Politica

Scandalo degli account violati Facebook precipita in Borsa

Il social network perde il 7% a Wall Street per le inchieste aperte in Usa e Gb. Spiati e utilizzati i dati degli utenti

Cinzia Meoni

Facebook crolla in Borsa e scende ai minimi dal settembre del 2012. Il social network ha perso ieri a Wall Street il 7 per cento, sfiorando a un certo punto l'8. Colpa del fatto che l'azienda di Mark Zuckerberg è stato chiamato dalle autorità americane e britanniche a rispondere dell'utilizzo illecito di dati raccolti attraverso Facebook da Cambridge Analityca, società specializzata nell'analisi dei dati web. Il voto sulla Brexit e l'elezione di Donald Trump potrebbero essere stati infatti guidati proprio dall'utilizzo di questi dati. Quanto all'Europa, Vera Jourova, commissaria europea per la Giustizia, ha commentato via Twitter: «Se confermato, è orripilante». L'attenzione è alle stelle. «Nessuno può più pretendere che Facebook sia solo un gioco indolore», titola il quotidiano The Guardian che, insieme al New York Times, ha ricostruito le fila di questa spy-story che, grazie a una tempestiva soffiata di Christopher Wylie, ex dipendente di Cambridge Analityca, unisce le due sponde dell'Atlantico e potrebbe perfino arrivare fino in Russia.

Ed è solo l'inizio. Con lo scoppio dello scandalo social, è stato scoperchiato il vaso di Pandora: è ormai evidente che l'universo digitale è un Far West privo controlli dove le superstar del web fanno soldi rivendendo i profili personali degli utenti ai «burattinai», chiunque essi siano, e influenzando il mondo reale. Il solo Facebook d'altro canto conta su oltre due miliardi di iscritti (quaranta volte la popolazione italiana) e, se si considerano i pianeti satelliti, come WhatsApp, Messenger e Instagram, si superano i 5,1 miliardi. Ecco quindi che da più parti si invoca una stretta normativa che limiti l'uso distorto di simili mezzi.

Secondo la ricostruzione della stampa anglosassone, oltre 50 milioni di persone sono state spiate a loro insaputa attraverso una applicazione per Facebook, «thisisyourdigitallife» («questa è la tua vita digitale») elaborata da Aleksandr Kogan in collaborazione con Cambridge Analytica. All'applicazione, a cui si accedeva tramite il login a Facebook, avevano aderito 270mila utenti con la promessa di rivelazioni sulla personalità basate sulla vita digitale.

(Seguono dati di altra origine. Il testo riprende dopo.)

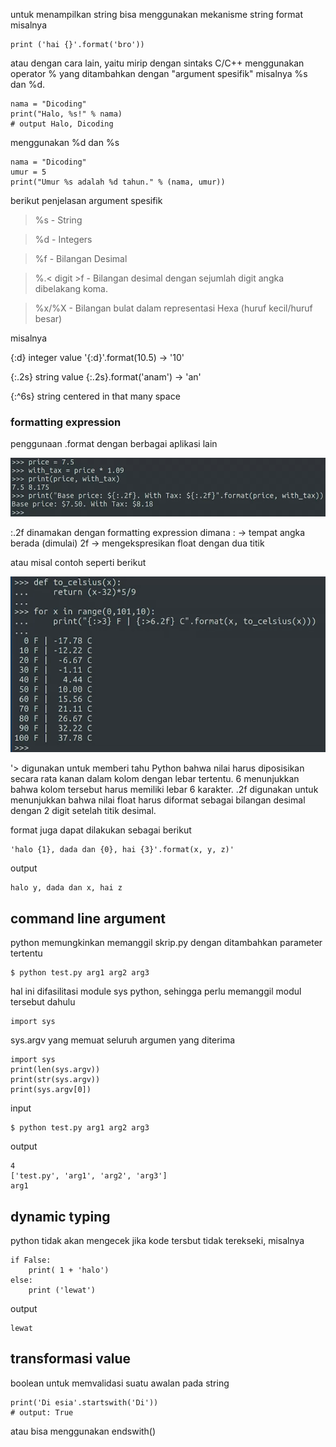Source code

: untuk menampilkan string bisa menggunakan mekanisme string format misalnya

	print ('hai {}'.format('bro'))

atau dengan cara lain, yaitu mirip dengan sintaks C/C++ menggunakan operator % yang ditambahkan dengan "argument spesifik" misalnya %s dan %d. 

	nama = "Dicoding"
	print("Halo, %s!" % nama)
	# output Halo, Dicoding
	
menggunakan %d dan %s

	nama = "Dicoding"
	umur = 5
	print("Umur %s adalah %d tahun." % (nama, umur))
	
berikut penjelasan argument spesifik

>%s - String

>%d - Integers

>%f - Bilangan Desimal

>%.< digit >f - Bilangan desimal dengan sejumlah digit angka dibelakang koma.

>%x/%X - Bilangan bulat dalam representasi Hexa (huruf kecil/huruf besar)

misalnya

{:d} integer value
'{:d}'.format(10.5) → '10'

{:.2s} string value
{:.2s}.format('anam') → 'an'

{:^6s} string centered in that many space

### formatting expression
penggunaan .format dengan berbagai aplikasi lain

![4c5003e68327b37c46fd1e05eeeb24cc.png](../../../../_resources/4c5003e68327b37c46fd1e05eeeb24cc.png)

:.2f dinamakan dengan formatting expression 
dimana 
:  -> tempat angka berada (dimulai)
2f -> mengekspresikan float dengan dua titik

atau misal contoh seperti berikut

![3831a494907deeb39ba94bfaa350de4e.png](../../../../_resources/3831a494907deeb39ba94bfaa350de4e.png)

'> digunakan untuk memberi tahu Python bahwa nilai harus diposisikan secara rata kanan dalam kolom dengan lebar tertentu.
6 menunjukkan bahwa kolom tersebut harus memiliki lebar 6 karakter.
.2f digunakan untuk menunjukkan bahwa nilai float harus diformat sebagai bilangan desimal dengan 2 digit setelah titik desimal.

format juga dapat dilakukan sebagai berikut

	'halo {1}, dada dan {0}, hai {3}'.format(x, y, z)'

output

	halo y, dada dan x, hai z
	


## command line argument

python memungkinkan memanggil skrip.py dengan ditambahkan parameter tertentu

	$ python test.py arg1 arg2 arg3
	
hal ini difasilitasi module sys python, sehingga perlu memanggil modul tersebut dahulu

	import sys

sys.argv yang memuat seluruh argumen yang diterima

	import sys
	print(len(sys.argv))
	print(str(sys.argv))
	print(sys.argv[0])
	
input

	$ python test.py arg1 arg2 arg3
	
output

	4
	['test.py', 'arg1', 'arg2', 'arg3']
	arg1

## dynamic typing
python tidak akan mengecek jika kode tersbut tidak terekseki, misalnya

	if False:
		print( 1 + 'halo')
	else:
		print ('lewat')	
		
output

	lewat

## transformasi value
boolean untuk memvalidasi suatu awalan pada string

	print('Di esia'.startswith('Di'))
	# output: True
	
atau bisa menggunakan endswith()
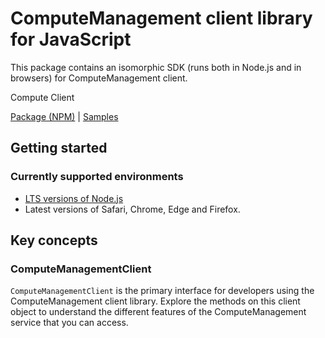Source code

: # ComputeManagement client library for JavaScript

This package contains an isomorphic SDK (runs both in Node.js and in browsers) for ComputeManagement client.

Compute Client

[Package (NPM)](https://www.npmjs.com/package/compute-resource-manager) |
[Samples](https://github.com/Azure-Samples/azure-samples-js-management)

## Getting started

### Currently supported environments

- [LTS versions of Node.js](https://nodejs.org/about/releases/)
- Latest versions of Safari, Chrome, Edge and Firefox.




## Key concepts

### ComputeManagementClient

`ComputeManagementClient` is the primary interface for developers using the ComputeManagement client library. Explore the methods on this client object to understand the different features of the ComputeManagement service that you can access.

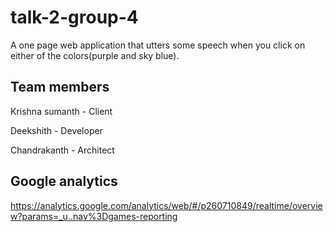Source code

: # talk-2-group-4
A one page web application that utters some speech when you click on either of the colors(purple and sky blue).

## Team members
Krishna sumanth - Client

Deekshith - Developer

Chandrakanth - Architect
## Google analytics
https://analytics.google.com/analytics/web/#/p260710849/realtime/overview?params=_u..nav%3Dgames-reporting
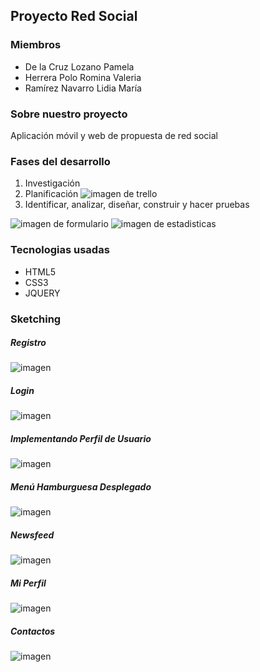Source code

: ## Proyecto Red Social

### Miembros
- De la Cruz Lozano Pamela
- Herrera Polo Romina Valeria
- Ramírez Navarro Lidia María

### Sobre nuestro proyecto
Aplicación móvil y web de propuesta de red social

### Fases del desarrollo
1. Investigación
2. Planificación
 ![imagen de trello]()
3. Identificar, analizar, diseñar, construir y hacer pruebas

 ![imagen de formulario]()
 ![imagen de estadisticas]()

### Tecnologias usadas
- HTML5
- CSS3
- JQUERY


### Sketching
##### Registro

![imagen](assets/sketching/01.png)

##### Login
![imagen](assets/sketching/02.png)

##### Implementando Perfil de Usuario
![imagen](assets/sketching/03.png)

##### Menú Hamburguesa Desplegado
![imagen](assets/sketching/04.png)

##### Newsfeed
![imagen](assets/sketching/05.png)


##### Mi Perfil
![imagen](assets/sketching/06.png)


##### Contactos
![imagen](assets/sketching/07.png)






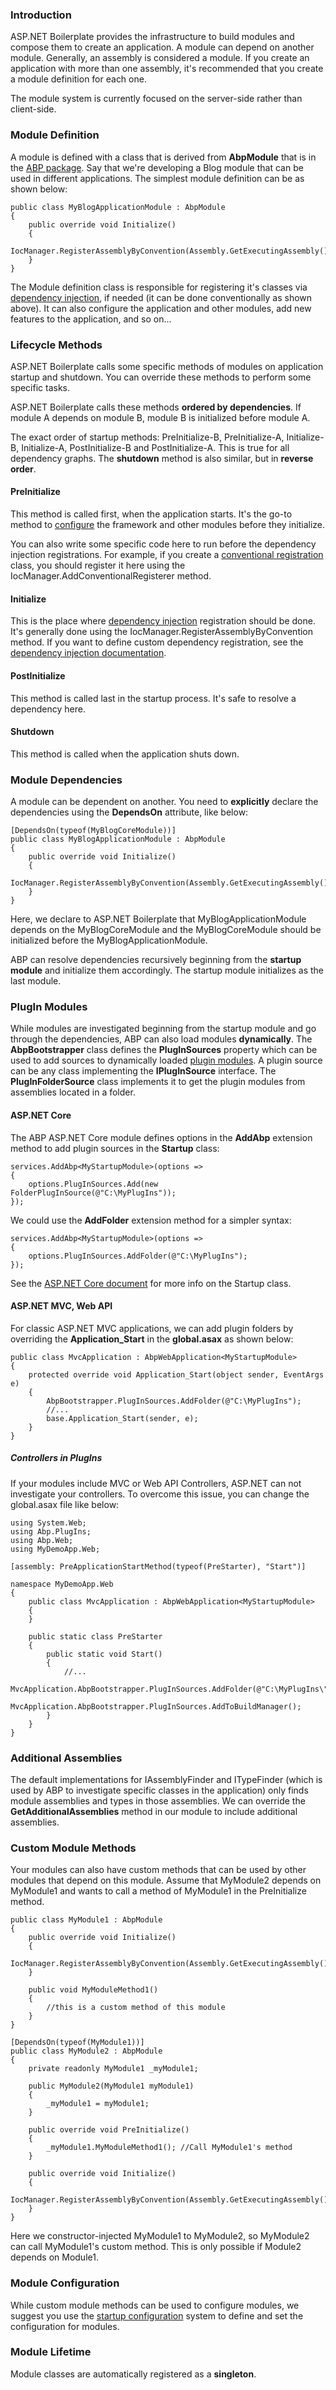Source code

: ### Introduction

ASP.NET Boilerplate provides the infrastructure to build modules and
compose them to create an application. A module can depend on another
module. Generally, an assembly is considered a module. If you create
an application with more than one assembly, it's recommended that you create a
module definition for each one.

The module system is currently focused on the server-side rather than client-side.

### Module Definition

A module is defined with a class that is derived from **AbpModule** that is in the [ABP package](https://www.nuget.org/packages/Abp). Say
that we're developing a Blog module that can be used in different
applications. The simplest module definition can be as shown below:

    public class MyBlogApplicationModule : AbpModule
    {
        public override void Initialize()
        {
            IocManager.RegisterAssemblyByConvention(Assembly.GetExecutingAssembly());
        }
    }

The Module definition class is responsible for registering it's classes via
[dependency injection](Dependency-Injection.md), if needed (it can be done
conventionally as shown above). It can also configure the application
and other modules, add new features to the application, and so on...

### Lifecycle Methods

ASP.NET Boilerplate calls some specific methods of modules on
application startup and shutdown. You can override these methods to
perform some specific tasks.

ASP.NET Boilerplate calls these methods **ordered by dependencies**. If
module A depends on module B, module B is initialized before module A.

The exact order of startup methods: PreInitialize-B, PreInitialize-A,
Initialize-B, Initialize-A, PostInitialize-B and PostInitialize-A. This
is true for all dependency graphs. The **shutdown** method is also similar,
but in **reverse order**.

#### PreInitialize

This method is called first, when the application starts. It's the go-to method
to [configure](Startup-Configuration.md) the framework and other
modules before they initialize.

You can also write some specific code here to run before the dependency
injection registrations. For example, if you create a [conventional
registration](Dependency-Injection.md) class, you should register it
here using the IocManager.AddConventionalRegisterer method.

#### Initialize

This is the place where [dependency
injection](/Pages/Documents/Dependency-Injection) registration should be
done. It's generally done using the IocManager.RegisterAssemblyByConvention
method. If you want to define custom dependency registration, see the
[dependency injection documentation](Dependency-Injection.md).

#### PostInitialize

This method is called last in the startup process. It's safe to resolve a
dependency here.

#### Shutdown

This method is called when the application shuts down.

### Module Dependencies

A module can be dependent on another. You need to **explicitly**
declare the dependencies using the **DependsOn** attribute, like below:

    [DependsOn(typeof(MyBlogCoreModule))]
    public class MyBlogApplicationModule : AbpModule
    {
        public override void Initialize()
        {
            IocManager.RegisterAssemblyByConvention(Assembly.GetExecutingAssembly());
        }
    }

Here, we declare to ASP.NET Boilerplate that MyBlogApplicationModule
depends on the MyBlogCoreModule and the MyBlogCoreModule should be
initialized before the MyBlogApplicationModule.

ABP can resolve dependencies recursively beginning from the **startup
module** and initialize them accordingly. The startup module initializes as
the last module.

### PlugIn Modules

While modules are investigated beginning from the startup module and go
through the dependencies, ABP can also load modules **dynamically**.
The **AbpBootstrapper** class defines the **PlugInSources** property which can
be used to add sources to dynamically loaded [plugin modules](Plugin.md). A plugin
source can be any class implementing the **IPlugInSource** interface.
The **PlugInFolderSource** class implements it to get the plugin modules from
assemblies located in a folder.

#### ASP.NET Core

The ABP ASP.NET Core module defines options in the **AddAbp** extension method
to add plugin sources in the **Startup** class:

    services.AddAbp<MyStartupModule>(options =>
    {
        options.PlugInSources.Add(new FolderPlugInSource(@"C:\MyPlugIns"));
    });

We could use the **AddFolder** extension method for a simpler syntax:

    services.AddAbp<MyStartupModule>(options =>
    {
        options.PlugInSources.AddFolder(@"C:\MyPlugIns");
    });

See the [ASP.NET Core document](AspNet-Core.md) for more info on the Startup class.

#### ASP.NET MVC, Web API

For classic ASP.NET MVC applications, we can add plugin folders by
overriding the **Application\_Start** in the **global.asax** as shown below:

    public class MvcApplication : AbpWebApplication<MyStartupModule>
    {
        protected override void Application_Start(object sender, EventArgs e)
        {
            AbpBootstrapper.PlugInSources.AddFolder(@"C:\MyPlugIns");
            //...
            base.Application_Start(sender, e);
        }
    }

##### Controllers in PlugIns

If your modules include MVC or Web API Controllers,
ASP.NET can not investigate your controllers. To overcome this issue,
you can change the global.asax file like below:

    using System.Web;
    using Abp.PlugIns;
    using Abp.Web;
    using MyDemoApp.Web;

    [assembly: PreApplicationStartMethod(typeof(PreStarter), "Start")]

    namespace MyDemoApp.Web
    {
        public class MvcApplication : AbpWebApplication<MyStartupModule>
        {
        }

        public static class PreStarter
        {
            public static void Start()
            {
                //...
                MvcApplication.AbpBootstrapper.PlugInSources.AddFolder(@"C:\MyPlugIns\");
                MvcApplication.AbpBootstrapper.PlugInSources.AddToBuildManager();
            }
        }
    }

### Additional Assemblies

The default implementations for IAssemblyFinder and ITypeFinder (which is
used by ABP to investigate specific classes in the application) only
finds module assemblies and types in those assemblies. We can override the
**GetAdditionalAssemblies** method in our module to include additional
assemblies.

### Custom Module Methods

Your modules can also have custom methods that can be used by other
modules that depend on this module. Assume that MyModule2 depends on
MyModule1 and wants to call a method of MyModule1 in the PreInitialize method.

    public class MyModule1 : AbpModule
    {
        public override void Initialize()
        {
            IocManager.RegisterAssemblyByConvention(Assembly.GetExecutingAssembly());
        }

        public void MyModuleMethod1()
        {
            //this is a custom method of this module
        }
    }

    [DependsOn(typeof(MyModule1))]
    public class MyModule2 : AbpModule
    {
        private readonly MyModule1 _myModule1;

        public MyModule2(MyModule1 myModule1)
        {
            _myModule1 = myModule1;
        }

        public override void PreInitialize()
        {
            _myModule1.MyModuleMethod1(); //Call MyModule1's method
        }

        public override void Initialize()
        {
            IocManager.RegisterAssemblyByConvention(Assembly.GetExecutingAssembly());
        }
    }

Here we constructor-injected MyModule1 to MyModule2, so MyModule2 can
call MyModule1's custom method. This is only possible if Module2 depends
on Module1.

### Module Configuration

While custom module methods can be used to configure modules, we suggest
you use the [startup configuration](Startup-Configuration.md) system to
define and set the configuration for modules.

### Module Lifetime

Module classes are automatically registered as a **singleton**.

La raccolta e l'analisi dei dati tuttavia si era estesa anche alla rete degli inconsapevoli amici «social» degli iscritti, un'attività all'epoca consentita da Facebook. In questo modo, grazie a «thisisyourdigitallife», la stampa anglosassone ha calcolato che sia stato creato un archivio con i profili dettagliati di oltre 50 milioni di soggetti i cui commenti, reazioni, foto e scritti sono stati tracciati, studiati ed elaborati attraverso i leggendari algoritmi per essere «pronti all'uso» in qualunque campagna marketing.

I dati così raccolti, nonostante le regole di Facebook vietino ai gestori di applicazioni l'utilizzo a fini pubblicitari, sarebbero stati usati a sostegno della Brexit e dell'elezione di Trump. È questa l'accusa che pende sul social network, i cui controlli sarebbero stati violati senza ripercussioni. Il gruppo fondato da Mark Zuckerberg sarebbe infatti stato messo a conoscenza da tempo dell'utilizzo illecito dei dati, senza tuttavia informare gli utenti.

In questo scenario, per di più, il procuratore speciale Robert Mueller che indaga sulle presunte interferenze della Russia nelle elezioni statunitensi e sull'eventuale coinvolgimento di Trump ha chiesto che Cambridge Analytica fornisca ogni documentazione.